Mostly, I suspect, we would think of experiments as being in form: ‘can I tell the story like this?’ But, of course, asking, ‘can I tell a story about this?’ would lead to an experiment in content.

Form and content are said to be (or said to should be) inextricably linked, though I think in most stories one or other will tend to dominate. C.S.Lewis’s idea, that a story ‘is a net to catch something else’ touches on this, and raises the question ‘if I write about this, can I do it like that?’, or ‘if I write like this, can I write about that’. Behind those stand the questions of what a story written about, or like this or that, will evoke in the reader.

The act of imagining a story, or of telling one, cannot help but be an experiment of sorts, in form, or content, or both. It might even be the weaving of a net that will capture something of the writer.

It might explain too, why we sometimes end up writing stories and poems (Lawrence even did it with novels, and so have others) on the same or similar subjects. Subject is almost synonymous with content. Some writers have a wide range of content. For them experiment in content seems to be a norm, but for those of us who come back again and again to the same palette of content – whether or not we vary the forms – it’s more a matter of trying again, I suspect, to catch that something in that net.
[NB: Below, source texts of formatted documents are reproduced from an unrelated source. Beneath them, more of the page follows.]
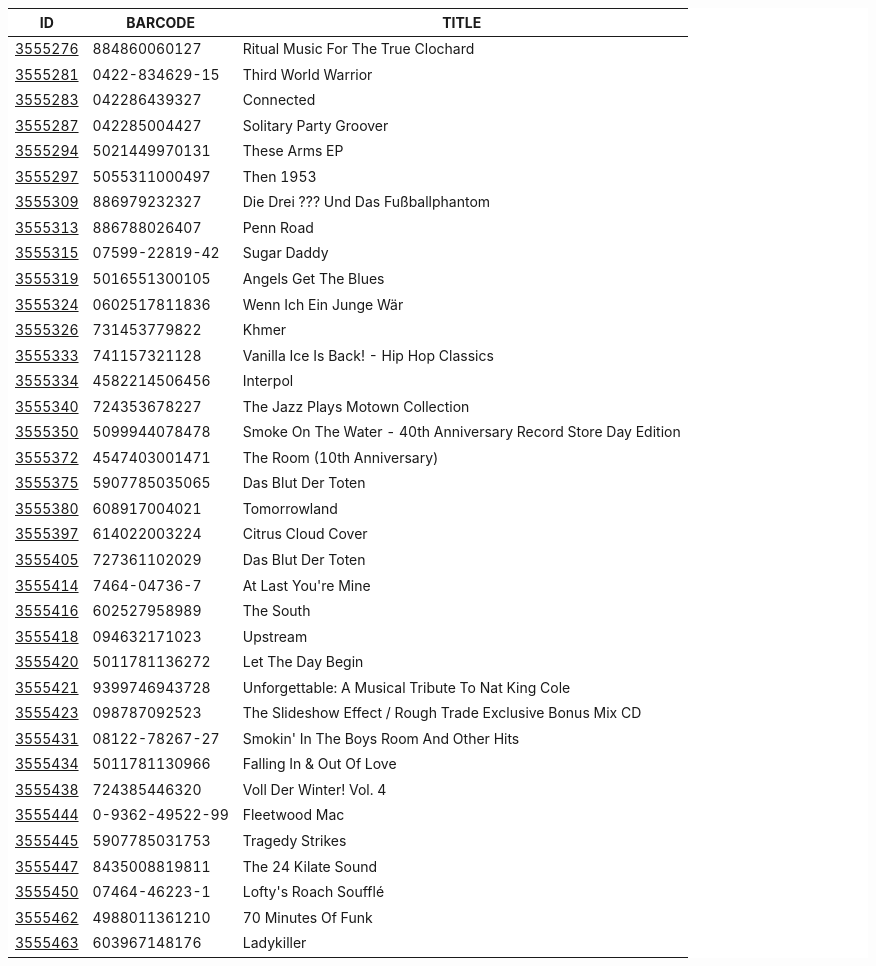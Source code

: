 | ID   | BARCODE   | TITLE |
| ---- | --------- | ----- |
| [3555276](https://www.discogs.com/release/3555276) | 884860060127 | Ritual Music For The True Clochard |
| [3555281](https://www.discogs.com/release/3555281) | 0422-834629-15 | Third World Warrior |
| [3555283](https://www.discogs.com/release/3555283) | 042286439327 | Connected |
| [3555287](https://www.discogs.com/release/3555287) | 042285004427 | Solitary Party Groover |
| [3555294](https://www.discogs.com/release/3555294) | 5021449970131 | These Arms EP |
| [3555297](https://www.discogs.com/release/3555297) | 5055311000497 | Then 1953 |
| [3555309](https://www.discogs.com/release/3555309) | 886979232327 | Die Drei ??? Und Das Fußballphantom |
| [3555313](https://www.discogs.com/release/3555313) | 886788026407 | Penn Road |
| [3555315](https://www.discogs.com/release/3555315) | 07599-22819-42 | Sugar Daddy |
| [3555319](https://www.discogs.com/release/3555319) | 5016551300105 | Angels Get The Blues |
| [3555324](https://www.discogs.com/release/3555324) | 0602517811836 | Wenn Ich Ein Junge Wär |
| [3555326](https://www.discogs.com/release/3555326) | 731453779822 | Khmer |
| [3555333](https://www.discogs.com/release/3555333) | 741157321128 | Vanilla Ice Is Back! - Hip Hop Classics |
| [3555334](https://www.discogs.com/release/3555334) | 4582214506456 | Interpol |
| [3555340](https://www.discogs.com/release/3555340) | 724353678227 | The Jazz Plays Motown Collection |
| [3555350](https://www.discogs.com/release/3555350) | 5099944078478 | Smoke On The Water - 40th Anniversary Record Store Day Edition |
| [3555372](https://www.discogs.com/release/3555372) | 4547403001471 | The Room (10th Anniversary) |
| [3555375](https://www.discogs.com/release/3555375) | 5907785035065 | Das Blut Der Toten |
| [3555380](https://www.discogs.com/release/3555380) | 608917004021 | Tomorrowland |
| [3555397](https://www.discogs.com/release/3555397) | 614022003224 | Citrus Cloud Cover |
| [3555405](https://www.discogs.com/release/3555405) | 727361102029 | Das Blut Der Toten |
| [3555414](https://www.discogs.com/release/3555414) | 7464-04736-7 | At Last You're Mine |
| [3555416](https://www.discogs.com/release/3555416) | 602527958989 | The South |
| [3555418](https://www.discogs.com/release/3555418) | 094632171023 | Upstream |
| [3555420](https://www.discogs.com/release/3555420) | 5011781136272 | Let The Day Begin |
| [3555421](https://www.discogs.com/release/3555421) | 9399746943728 | Unforgettable: A Musical Tribute To Nat King Cole |
| [3555423](https://www.discogs.com/release/3555423) | 098787092523 | The Slideshow Effect / Rough Trade Exclusive Bonus Mix CD |
| [3555431](https://www.discogs.com/release/3555431) | 08122-78267-27 | Smokin' In The Boys Room And Other Hits |
| [3555434](https://www.discogs.com/release/3555434) | 5011781130966 | Falling In & Out Of Love |
| [3555438](https://www.discogs.com/release/3555438) | 724385446320 | Voll Der Winter! Vol. 4 |
| [3555444](https://www.discogs.com/release/3555444) | 0-9362-49522-99 | Fleetwood Mac |
| [3555445](https://www.discogs.com/release/3555445) | 5907785031753 | Tragedy Strikes |
| [3555447](https://www.discogs.com/release/3555447) | 8435008819811 | The 24 Kilate Sound |
| [3555450](https://www.discogs.com/release/3555450) | 07464-46223-1 | Lofty's Roach Soufflé |
| [3555462](https://www.discogs.com/release/3555462) | 4988011361210 | 70 Minutes Of Funk |
| [3555463](https://www.discogs.com/release/3555463) | 603967148176 | Ladykiller |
Putting together stories for the Pewter Rose Press collection of BHD’s, Talking To Owls, and then another for Sentinel (hopefully to be published later this year), and then a speculative one with the new stories coming off the screen and out of the notebooks, plus some re-writes, and re-discoveries from old notebooks, I became quite conscious of what I was writing about.
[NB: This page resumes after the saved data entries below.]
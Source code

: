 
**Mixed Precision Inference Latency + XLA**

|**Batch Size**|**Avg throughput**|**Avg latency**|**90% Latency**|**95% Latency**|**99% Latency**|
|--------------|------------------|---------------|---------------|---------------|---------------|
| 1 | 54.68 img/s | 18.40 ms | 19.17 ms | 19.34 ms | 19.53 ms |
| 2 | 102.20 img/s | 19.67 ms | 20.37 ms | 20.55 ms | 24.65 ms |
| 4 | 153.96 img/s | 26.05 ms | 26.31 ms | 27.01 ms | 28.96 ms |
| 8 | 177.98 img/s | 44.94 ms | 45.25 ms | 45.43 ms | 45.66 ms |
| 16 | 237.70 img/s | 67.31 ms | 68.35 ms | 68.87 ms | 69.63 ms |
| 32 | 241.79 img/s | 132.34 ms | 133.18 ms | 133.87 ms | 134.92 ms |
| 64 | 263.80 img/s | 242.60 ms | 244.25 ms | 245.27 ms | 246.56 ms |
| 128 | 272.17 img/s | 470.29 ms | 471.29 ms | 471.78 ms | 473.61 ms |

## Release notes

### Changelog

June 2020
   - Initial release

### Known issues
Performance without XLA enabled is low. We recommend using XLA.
It began with looking at what was in Talking To Owls, and trying to construct it in such a way that the disparate stories would hang together, picking up and following themes as you read through the collection. In working on putting together stories for Sentinel it was slightly different, perhaps because the previous exercise had raised my awareness. Now I was selecting stories to hang together, rather than re-ordering ones that had already been selected. There are fewer themes in the Sentinel collection, and perhaps a greater cohesion between the stories. Working on a third collection – and as with other two, this included stories written over a period of several years, I began to see the possiblity of a collection with essentially one theme, and as I write further stories on that theme, they are, mentally least, popped into a file all of their own. When I’ve 25-30,000 words of them I’ll think about what to do about it. At the moment I’m in the high teens with about fifteen tales.
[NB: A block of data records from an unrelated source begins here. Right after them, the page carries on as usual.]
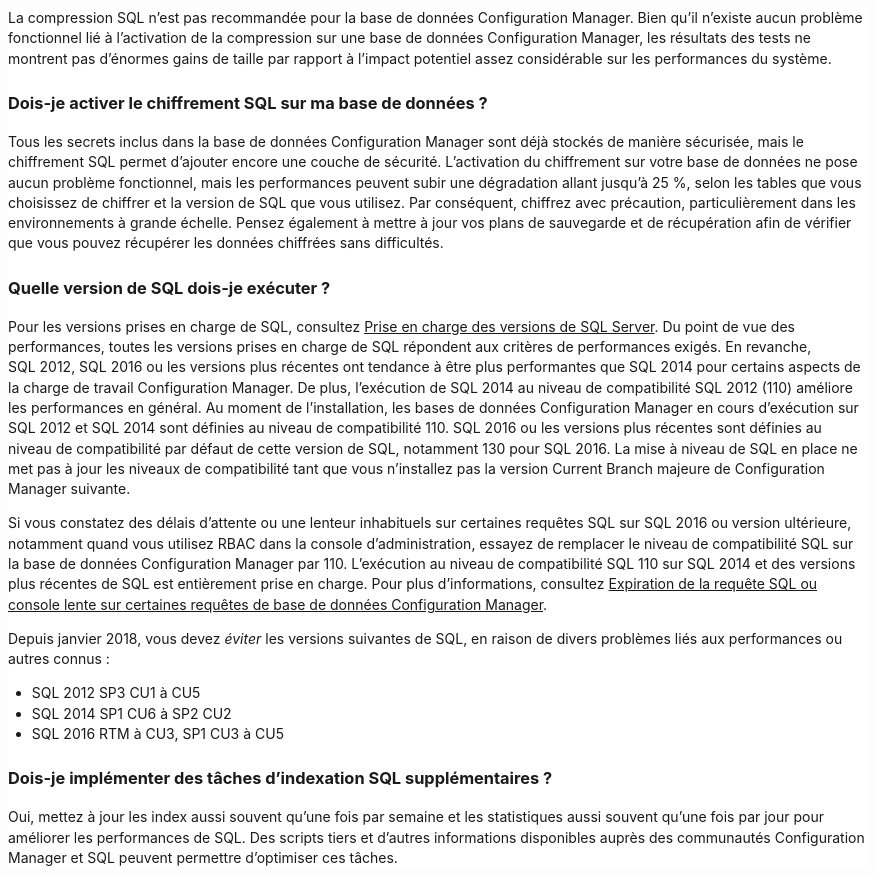 La compression SQL n’est pas recommandée pour la base de données Configuration Manager. Bien qu’il n’existe aucun problème fonctionnel lié à l’activation de la compression sur une base de données Configuration Manager, les résultats des tests ne montrent pas d’énormes gains de taille par rapport à l’impact potentiel assez considérable sur les performances du système.

### <a name="should-i-enable-sql-encryption-on-my-database"></a>Dois-je activer le chiffrement SQL sur ma base de données ?

Tous les secrets inclus dans la base de données Configuration Manager sont déjà stockés de manière sécurisée, mais le chiffrement SQL permet d’ajouter encore une couche de sécurité. L’activation du chiffrement sur votre base de données ne pose aucun problème fonctionnel, mais les performances peuvent subir une dégradation allant jusqu’à 25 %, selon les tables que vous choisissez de chiffrer et la version de SQL que vous utilisez. Par conséquent, chiffrez avec précaution, particulièrement dans les environnements à grande échelle. Pensez également à mettre à jour vos plans de sauvegarde et de récupération afin de vérifier que vous pouvez récupérer les données chiffrées sans difficultés.

### <a name="what-version-of-sql-should-i-run"></a>Quelle version de SQL dois-je exécuter ?

Pour les versions prises en charge de SQL, consultez [Prise en charge des versions de SQL Server](../plan-design/configs/support-for-sql-server-versions.md). Du point de vue des performances, toutes les versions prises en charge de SQL répondent aux critères de performances exigés. En revanche, SQL 2012, SQL 2016 ou les versions plus récentes ont tendance à être plus performantes que SQL 2014 pour certains aspects de la charge de travail Configuration Manager. De plus, l’exécution de SQL 2014 au niveau de compatibilité SQL 2012 (110) améliore les performances en général. Au moment de l’installation, les bases de données Configuration Manager en cours d’exécution sur SQL 2012 et SQL 2014 sont définies au niveau de compatibilité 110. SQL 2016 ou les versions plus récentes sont définies au niveau de compatibilité par défaut de cette version de SQL, notamment 130 pour SQL 2016. La mise à niveau de SQL en place ne met pas à jour les niveaux de compatibilité tant que vous n’installez pas la version Current Branch majeure de Configuration Manager suivante. 

Si vous constatez des délais d’attente ou une lenteur inhabituels sur certaines requêtes SQL sur SQL 2016 ou version ultérieure, notamment quand vous utilisez RBAC dans la console d’administration, essayez de remplacer le niveau de compatibilité SQL sur la base de données Configuration Manager par 110. L’exécution au niveau de compatibilité SQL 110 sur SQL 2014 et des versions plus récentes de SQL est entièrement prise en charge. Pour plus d’informations, consultez [Expiration de la requête SQL ou console lente sur certaines requêtes de base de données Configuration Manager](https://support.microsoft.com/help/3196320/sql-query-times-out-or-console-slow-on-certain-configuration-manager-d).

Depuis janvier 2018, vous devez *éviter* les versions suivantes de SQL, en raison de divers problèmes liés aux performances ou autres connus :

- SQL 2012 SP3 CU1 à CU5
- SQL 2014 SP1 CU6 à SP2 CU2
- SQL 2016 RTM à CU3, SP1 CU3 à CU5

### <a name="should-i-implement-any-additional-sql-indexing-tasks"></a>Dois-je implémenter des tâches d’indexation SQL supplémentaires ?

Oui, mettez à jour les index aussi souvent qu’une fois par semaine et les statistiques aussi souvent qu’une fois par jour pour améliorer les performances de SQL. Des scripts tiers et d’autres informations disponibles auprès des communautés Configuration Manager et SQL peuvent permettre d’optimiser ces tâches.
One of which, the c2,500 word Lena, will appear in the next edition of Southlight, the literary magazine from south-west Scotland. There’s a link to their website on the left hand side of the page.

Lena threw up some editorial queries, about the ending. My gut feeling was the ending is right, so I ran it past two of my literary correspondents, Kurt Tidmore and Nick Dowson. They both gave the ending a thumbs up– which is good, ’cause if they hadn’t, I think I still would have. I ran it past one of my Facets of Fiction workshop groups too. The advice I always give to members of these groups is, only take advice that chimes with something you already thought! If it rings a warning bell you’ve already installed in the subconscious, I reckon, it’s pretty good advice. If it doesn’t – it’s just somebody else’s opinion, which is a mighty fine thing, for them to have, and you to respect – but not a good reason to go changing the ending of a story!

I don’t know what discussions the editors of Southlight felt compelled to have about Lena, but I’m mighty glad they took her on, and with her rump as nature intended it, well, as I intended it, I guess. Southlight is a good magazine to be included in from what I’ve seen, with some excellent poetry, illustrations, and short fiction inside.